[[ Exercise data open ]]

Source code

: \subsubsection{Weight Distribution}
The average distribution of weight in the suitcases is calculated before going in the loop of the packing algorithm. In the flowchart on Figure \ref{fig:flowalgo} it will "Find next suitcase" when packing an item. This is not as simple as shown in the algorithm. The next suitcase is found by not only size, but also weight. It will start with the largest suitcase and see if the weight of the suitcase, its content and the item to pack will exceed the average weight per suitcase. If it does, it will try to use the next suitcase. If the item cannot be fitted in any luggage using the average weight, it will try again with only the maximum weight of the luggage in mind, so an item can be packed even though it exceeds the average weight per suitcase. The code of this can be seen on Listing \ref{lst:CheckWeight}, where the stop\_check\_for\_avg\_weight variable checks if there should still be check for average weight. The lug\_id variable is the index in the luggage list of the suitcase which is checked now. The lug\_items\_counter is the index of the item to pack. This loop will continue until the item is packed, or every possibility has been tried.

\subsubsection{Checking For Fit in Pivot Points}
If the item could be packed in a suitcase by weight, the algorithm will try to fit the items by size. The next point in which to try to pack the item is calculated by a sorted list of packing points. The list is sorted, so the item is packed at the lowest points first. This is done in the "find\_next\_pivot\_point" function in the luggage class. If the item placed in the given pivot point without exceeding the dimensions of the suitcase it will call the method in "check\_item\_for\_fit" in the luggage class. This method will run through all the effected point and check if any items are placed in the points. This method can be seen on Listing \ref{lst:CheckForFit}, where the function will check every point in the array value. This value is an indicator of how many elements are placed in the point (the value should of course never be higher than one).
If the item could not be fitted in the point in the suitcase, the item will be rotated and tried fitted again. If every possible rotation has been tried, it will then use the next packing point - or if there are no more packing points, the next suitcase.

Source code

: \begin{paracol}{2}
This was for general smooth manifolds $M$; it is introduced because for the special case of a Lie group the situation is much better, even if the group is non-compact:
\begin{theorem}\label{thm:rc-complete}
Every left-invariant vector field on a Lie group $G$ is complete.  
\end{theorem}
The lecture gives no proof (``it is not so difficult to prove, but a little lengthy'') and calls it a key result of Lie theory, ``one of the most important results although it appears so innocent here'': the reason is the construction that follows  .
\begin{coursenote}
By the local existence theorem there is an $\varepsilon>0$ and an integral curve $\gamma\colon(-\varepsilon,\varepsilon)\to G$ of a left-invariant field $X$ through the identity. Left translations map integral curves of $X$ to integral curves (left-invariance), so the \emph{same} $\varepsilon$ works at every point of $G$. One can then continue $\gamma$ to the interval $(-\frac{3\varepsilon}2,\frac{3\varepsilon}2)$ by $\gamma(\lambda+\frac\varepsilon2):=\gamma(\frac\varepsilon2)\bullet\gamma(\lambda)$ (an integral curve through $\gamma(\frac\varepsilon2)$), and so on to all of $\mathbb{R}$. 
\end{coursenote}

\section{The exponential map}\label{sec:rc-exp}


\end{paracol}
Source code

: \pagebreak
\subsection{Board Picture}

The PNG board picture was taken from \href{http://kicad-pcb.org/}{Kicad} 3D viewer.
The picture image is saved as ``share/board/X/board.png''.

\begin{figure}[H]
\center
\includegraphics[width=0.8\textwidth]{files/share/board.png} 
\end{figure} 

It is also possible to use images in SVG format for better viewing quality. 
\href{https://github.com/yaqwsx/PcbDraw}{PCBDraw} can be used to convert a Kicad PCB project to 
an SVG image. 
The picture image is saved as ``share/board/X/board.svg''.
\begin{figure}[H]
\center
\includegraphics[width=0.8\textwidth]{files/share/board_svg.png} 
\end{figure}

[[ Exercise data closed ]]

What is needed: Only the lines from the first line of the records through the line containing "The average distribution" should be repeated, exactly as they appear.

Worked solution:
Source code

: \subsubsection{Weight Distribution}
The average distribution of weight in the suitcases is calculated before going in the loop of the packing algorithm. In the flowchart on Figure \ref{fig:flowalgo} it will "Find next suitcase" when packing an item. This is not as simple as shown in the algorithm. The next suitcase is found by not only size, but also weight. It will start with the largest suitcase and see if the weight of the suitcase, its content and the item to pack will exceed the average weight per suitcase. If it does, it will try to use the next suitcase. If the item cannot be fitted in any luggage using the average weight, it will try again with only the maximum weight of the luggage in mind, so an item can be packed even though it exceeds the average weight per suitcase. The code of this can be seen on Listing \ref{lst:CheckWeight}, where the stop\_check\_for\_avg\_weight variable checks if there should still be check for average weight. The lug\_id variable is the index in the luggage list of the suitcase which is checked now. The lug\_items\_counter is the index of the item to pack. This loop will continue until the item is packed, or every possibility has been tried.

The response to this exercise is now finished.